> **Problem description**
Output the full listing below exactly; the images stay out.

———

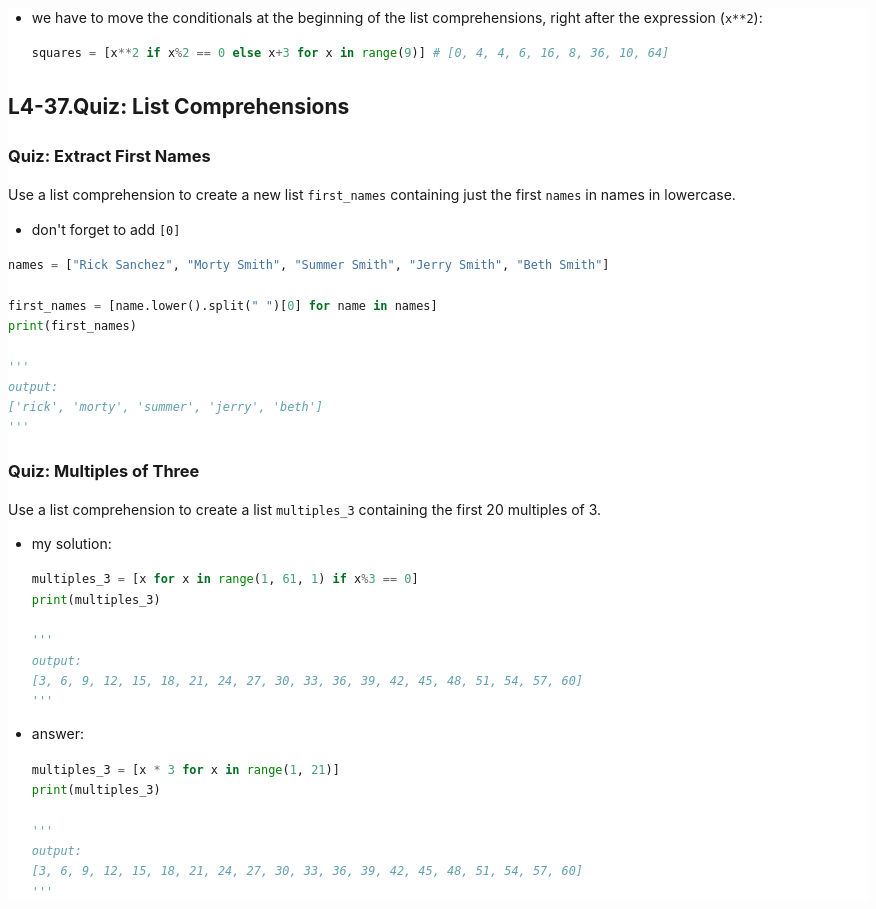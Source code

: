 - we have to move the conditionals at the beginning of the list comprehensions, right after the expression (`x**2`):

    ```py
    squares = [x**2 if x%2 == 0 else x+3 for x in range(9)] # [0, 4, 4, 6, 16, 8, 36, 10, 64]
    ```

## L4-37.Quiz: List Comprehensions

### Quiz: Extract First Names

Use a list comprehension to create a new list `first_names` containing just the first `names` in names in lowercase.

- don't forget to add `[0]`

```py
names = ["Rick Sanchez", "Morty Smith", "Summer Smith", "Jerry Smith", "Beth Smith"]

first_names = [name.lower().split(" ")[0] for name in names]
print(first_names)

'''
output:
['rick', 'morty', 'summer', 'jerry', 'beth']
'''
```

### Quiz: Multiples of Three

Use a list comprehension to create a list `multiples_3` containing the first 20 multiples of 3.

- my solution:

    ```py
    multiples_3 = [x for x in range(1, 61, 1) if x%3 == 0]
    print(multiples_3)

    '''
    output:
    [3, 6, 9, 12, 15, 18, 21, 24, 27, 30, 33, 36, 39, 42, 45, 48, 51, 54, 57, 60]
    '''
    ```

- answer:

    ```py
    multiples_3 = [x * 3 for x in range(1, 21)]
    print(multiples_3)

    '''
    output:
    [3, 6, 9, 12, 15, 18, 21, 24, 27, 30, 33, 36, 39, 42, 45, 48, 51, 54, 57, 60]
    '''
    ```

———

> **Expected answer**
Source code

: - we have to move the conditionals at the beginning of the list comprehensions, right after the expression (`x**2`):

    ```py
    squares = [x**2 if x%2 == 0 else x+3 for x in range(9)] # [0, 4, 4, 6, 16, 8, 36, 10, 64]
    ```

## L4-37.Quiz: List Comprehensions

### Quiz: Extract First Names

Use a list comprehension to create a new list `first_names` containing just the first `names` in names in lowercase.

- don't forget to add `[0]`

```py
names = ["Rick Sanchez", "Morty Smith", "Summer Smith", "Jerry Smith", "Beth Smith"]

first_names = [name.lower().split(" ")[0] for name in names]
print(first_names)

'''
output:
['rick', 'morty', 'summer', 'jerry', 'beth']
'''
```

### Quiz: Multiples of Three

Use a list comprehension to create a list `multiples_3` containing the first 20 multiples of 3.

- my solution:

    ```py
    multiples_3 = [x for x in range(1, 61, 1) if x%3 == 0]
    print(multiples_3)

    '''
    output:
    [3, 6, 9, 12, 15, 18, 21, 24, 27, 30, 33, 36, 39, 42, 45, 48, 51, 54, 57, 60]
    '''
    ```

- answer:

    ```py
    multiples_3 = [x * 3 for x in range(1, 21)]
    print(multiples_3)

    '''
    output:
    [3, 6, 9, 12, 15, 18, 21, 24, 27, 30, 33, 36, 39, 42, 45, 48, 51, 54, 57, 60]
    '''
    ```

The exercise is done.